■ **Dataset entries**:

-------------------------

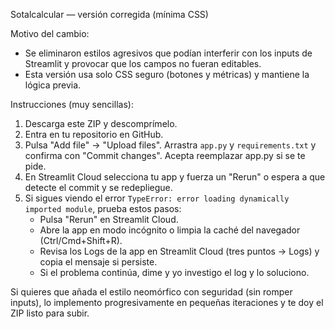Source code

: Sotalcalcular — versión corregida (mínima CSS)

Motivo del cambio:
- Se eliminaron estilos agresivos que podían interferir con los inputs de Streamlit y provocar que los campos no fueran editables.
- Esta versión usa solo CSS seguro (botones y métricas) y mantiene la lógica previa.

Instrucciones (muy sencillas):
1. Descarga este ZIP y descomprímelo.
2. Entra en tu repositorio en GitHub.
3. Pulsa "Add file" -> "Upload files". Arrastra `app.py` y `requirements.txt` y confirma con "Commit changes". Acepta reemplazar app.py si se te pide.
4. En Streamlit Cloud selecciona tu app y fuerza un "Rerun" o espera a que detecte el commit y se redepliegue.
5. Si sigues viendo el error `TypeError: error loading dynamically imported module`, prueba estos pasos:
   - Pulsa "Rerun" en Streamlit Cloud.
   - Abre la app en modo incógnito o limpia la caché del navegador (Ctrl/Cmd+Shift+R).
   - Revisa los Logs de la app en Streamlit Cloud (tres puntos -> Logs) y copia el mensaje si persiste.
   - Si el problema continúa, dime y yo investigo el log y lo soluciono.

Si quieres que añada el estilo neomórfico con seguridad (sin romper inputs), lo implemento progresivamente en pequeñas iteraciones y te doy el ZIP listo para subir.
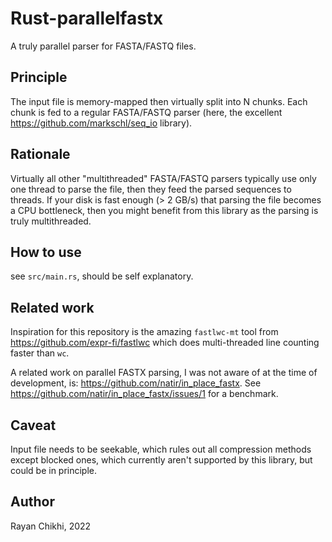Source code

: # Rust-parallelfastx

A truly parallel parser for FASTA/FASTQ files.

## Principle

The input file is memory-mapped then virtually split into N chunks. Each chunk is fed to a regular FASTA/FASTQ parser (here, the excellent https://github.com/markschl/seq_io library).

## Rationale

Virtually all other "multithreaded" FASTA/FASTQ parsers typically use only one thread to parse the file, then they feed the parsed sequences to threads. If your disk is fast enough (> 2 GB/s) that parsing the file becomes a CPU bottleneck, then you might benefit from this library as the parsing is truly multithreaded.

## How to use

see `src/main.rs`, should be self explanatory.

## Related work

Inspiration for this repository is the amazing `fastlwc-mt` tool from https://github.com/expr-fi/fastlwc which does multi-threaded line counting faster than `wc`.

A related work on parallel FASTX parsing, I was not aware of at the time of development, is: https://github.com/natir/in_place_fastx. See https://github.com/natir/in_place_fastx/issues/1 for a benchmark.

## Caveat

Input file needs to be seekable, which rules out all compression methods except blocked ones, which currently aren't supported by this library, but could be in principle.

## Author

Rayan Chikhi, 2022
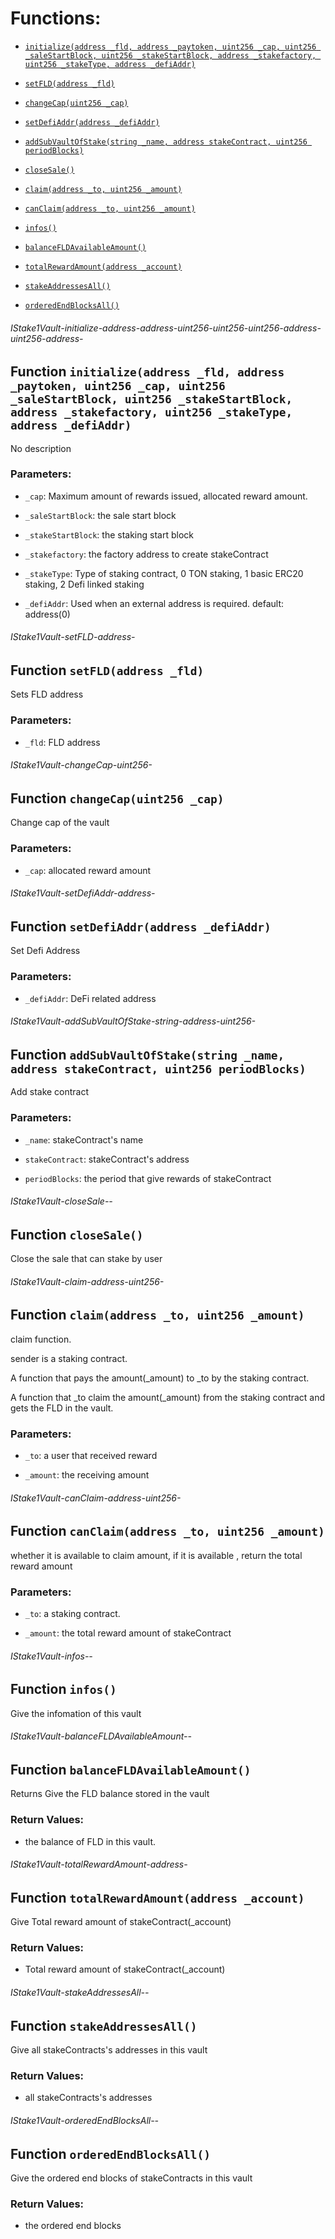 # Functions:

- [`initialize(address _fld, address _paytoken, uint256 _cap, uint256 _saleStartBlock, uint256 _stakeStartBlock, address _stakefactory, uint256 _stakeType, address _defiAddr)`](#IStake1Vault-initialize-address-address-uint256-uint256-uint256-address-uint256-address-)

- [`setFLD(address _fld)`](#IStake1Vault-setFLD-address-)

- [`changeCap(uint256 _cap)`](#IStake1Vault-changeCap-uint256-)

- [`setDefiAddr(address _defiAddr)`](#IStake1Vault-setDefiAddr-address-)

- [`addSubVaultOfStake(string _name, address stakeContract, uint256 periodBlocks)`](#IStake1Vault-addSubVaultOfStake-string-address-uint256-)

- [`closeSale()`](#IStake1Vault-closeSale--)

- [`claim(address _to, uint256 _amount)`](#IStake1Vault-claim-address-uint256-)

- [`canClaim(address _to, uint256 _amount)`](#IStake1Vault-canClaim-address-uint256-)

- [`infos()`](#IStake1Vault-infos--)

- [`balanceFLDAvailableAmount()`](#IStake1Vault-balanceFLDAvailableAmount--)

- [`totalRewardAmount(address _account)`](#IStake1Vault-totalRewardAmount-address-)

- [`stakeAddressesAll()`](#IStake1Vault-stakeAddressesAll--)

- [`orderedEndBlocksAll()`](#IStake1Vault-orderedEndBlocksAll--)

###### IStake1Vault-initialize-address-address-uint256-uint256-uint256-address-uint256-address-

## Function `initialize(address _fld, address _paytoken, uint256 _cap, uint256 _saleStartBlock, uint256 _stakeStartBlock, address _stakefactory, uint256 _stakeType, address _defiAddr)`

No description

### Parameters:

- `_cap`:  Maximum amount of rewards issued, allocated reward amount.

- `_saleStartBlock`:  the sale start block

- `_stakeStartBlock`:  the staking start block

- `_stakefactory`: the factory address to create stakeContract

- `_stakeType`:  Type of staking contract, 0 TON staking, 1 basic ERC20 staking, 2 Defi linked staking

- `_defiAddr`: Used when an external address is required. default: address(0)

###### IStake1Vault-setFLD-address-

## Function `setFLD(address _fld)`

Sets FLD address

### Parameters:

- `_fld`:  FLD address

###### IStake1Vault-changeCap-uint256-

## Function `changeCap(uint256 _cap)`

Change cap of the vault

### Parameters:

- `_cap`:  allocated reward amount

###### IStake1Vault-setDefiAddr-address-

## Function `setDefiAddr(address _defiAddr)`

Set Defi Address

### Parameters:

- `_defiAddr`: DeFi related address

###### IStake1Vault-addSubVaultOfStake-string-address-uint256-

## Function `addSubVaultOfStake(string _name, address stakeContract, uint256 periodBlocks)`

 Add stake contract

### Parameters:

- `_name`: stakeContract's name

- `stakeContract`: stakeContract's address

- `periodBlocks`: the period that give rewards of stakeContract

###### IStake1Vault-closeSale--

## Function `closeSale()`

 Close the sale that can stake by user

###### IStake1Vault-claim-address-uint256-

## Function `claim(address _to, uint256 _amount)`

claim function.

sender is a staking contract.

A function that pays the amount(_amount) to _to by the staking contract.

A function that _to claim the amount(_amount) from the staking contract and gets the FLD in the vault.

### Parameters:

- `_to`: a user that received reward

- `_amount`: the receiving amount

###### IStake1Vault-canClaim-address-uint256-

## Function `canClaim(address _to, uint256 _amount)`

whether it is available to claim amount, if it is available , return the total reward amount

### Parameters:

- `_to`:  a staking contract.

- `_amount`: the total reward amount of stakeContract

###### IStake1Vault-infos--

## Function `infos()`

Give the infomation of this vault

###### IStake1Vault-balanceFLDAvailableAmount--

## Function `balanceFLDAvailableAmount()`

Returns Give the FLD balance stored in the vault

### Return Values:

- the balance of FLD in this vault.

###### IStake1Vault-totalRewardAmount-address-

## Function `totalRewardAmount(address _account)`

Give Total reward amount of stakeContract(_account)

### Return Values:

- Total reward amount of stakeContract(_account)

###### IStake1Vault-stakeAddressesAll--

## Function `stakeAddressesAll()`

Give all stakeContracts's addresses in this vault

### Return Values:

- all stakeContracts's addresses

###### IStake1Vault-orderedEndBlocksAll--

## Function `orderedEndBlocksAll()`

Give the ordered end blocks of stakeContracts in this vault

### Return Values:

- the ordered end blocks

-------------------------

■ **About this exercise**:
Your response should be the lines of the entries above that include the string "which".

■ **Result of this exercise**:
Inspiration for this repository is the amazing `fastlwc-mt` tool from https://github.com/expr-fi/fastlwc which does multi-threaded line counting faster than `wc`.
Input file needs to be seekable, which rules out all compression methods except blocked ones, which currently aren't supported by this library, but could be in principle.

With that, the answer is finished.